An 8 minute film, you all need to watch. Its a fictional projection of what the world will look like in 2014
http://mccd.udc.es/orihuela/epic/

(a very slightly updated 2015 version: http://www.albinoblacksheep.com/flash/epic)

NPR Story on it, On The Media, Dec. 2nd 2005
http://www.onthemedia.org/stream/ram.py?file=otm/otm120205h.mp3


GOOGLEZON

December 2, 2005

BROOKE GLADSTONE:: A headline in the current issue of Wired magazine poses the question, "Who's afraid of Google?" The answer? Everyone. Video, e-commerce, software, telecommunications - wherever media and technology intersect, Google wants to be there. It's the interconnected future of our media, our economy and our democracy. But is that what we want? The total omnigooglization - as the French have called it - of our lives? Imagine the future 10 years from now, and the answer's unclear. [FILM CLIP]

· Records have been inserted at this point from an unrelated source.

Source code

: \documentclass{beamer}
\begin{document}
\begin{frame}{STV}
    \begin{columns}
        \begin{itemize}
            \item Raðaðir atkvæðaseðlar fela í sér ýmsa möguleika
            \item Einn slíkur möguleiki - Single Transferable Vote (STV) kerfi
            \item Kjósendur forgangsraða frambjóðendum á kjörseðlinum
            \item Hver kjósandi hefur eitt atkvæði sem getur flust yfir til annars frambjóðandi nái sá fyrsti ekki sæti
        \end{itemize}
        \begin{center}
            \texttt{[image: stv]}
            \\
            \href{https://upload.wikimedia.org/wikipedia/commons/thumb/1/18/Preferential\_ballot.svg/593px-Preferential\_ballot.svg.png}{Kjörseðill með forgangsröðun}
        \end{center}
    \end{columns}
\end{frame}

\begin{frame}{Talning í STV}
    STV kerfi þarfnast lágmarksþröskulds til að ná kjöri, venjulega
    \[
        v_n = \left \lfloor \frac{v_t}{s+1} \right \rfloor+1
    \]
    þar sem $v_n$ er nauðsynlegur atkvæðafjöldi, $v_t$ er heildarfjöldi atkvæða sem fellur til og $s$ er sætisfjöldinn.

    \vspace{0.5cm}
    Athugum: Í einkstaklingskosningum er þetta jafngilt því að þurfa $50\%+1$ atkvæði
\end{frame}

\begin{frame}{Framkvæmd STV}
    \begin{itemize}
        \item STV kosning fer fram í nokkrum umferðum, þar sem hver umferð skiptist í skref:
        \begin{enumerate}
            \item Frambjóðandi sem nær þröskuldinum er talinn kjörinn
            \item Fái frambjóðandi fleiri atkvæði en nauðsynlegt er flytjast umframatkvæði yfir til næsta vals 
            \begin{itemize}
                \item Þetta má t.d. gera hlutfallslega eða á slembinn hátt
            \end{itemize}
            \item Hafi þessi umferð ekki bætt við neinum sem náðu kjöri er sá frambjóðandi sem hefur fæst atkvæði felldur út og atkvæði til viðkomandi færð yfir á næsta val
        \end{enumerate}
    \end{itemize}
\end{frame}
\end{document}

MATT THOMPSON:: It is the best of times. It is the worst of times. In the year 2014, people have access to a breadth and depth of information unimaginable in an earlier age. [MUSIC UP AND UNDER] Everyone contributes in some way. Everyone participates to create a living, breathing mediascape. However, the press as you know it has ceased to exist. The Fourth Estate's fortunes have waned. Twentieth-century news organizations are an afterthought, a lonely remnant of a not-too-distant past. [END FILM CLIP]

BROOKE GLADSTONE:: The voice you hear is that of Matt Thompson, who a year ago co-created an eight-minute Internet movie called Epic 2014, which lays out in chronological detail some important Internet developments to date and then imagines a future media landscape dominated by a single, and at least, for now, fictional company called Googlezon. Matt Thompson joins me now. Matt, welcome to On the Media.

MATT THOMPSON:: Thank you very much, Brooke.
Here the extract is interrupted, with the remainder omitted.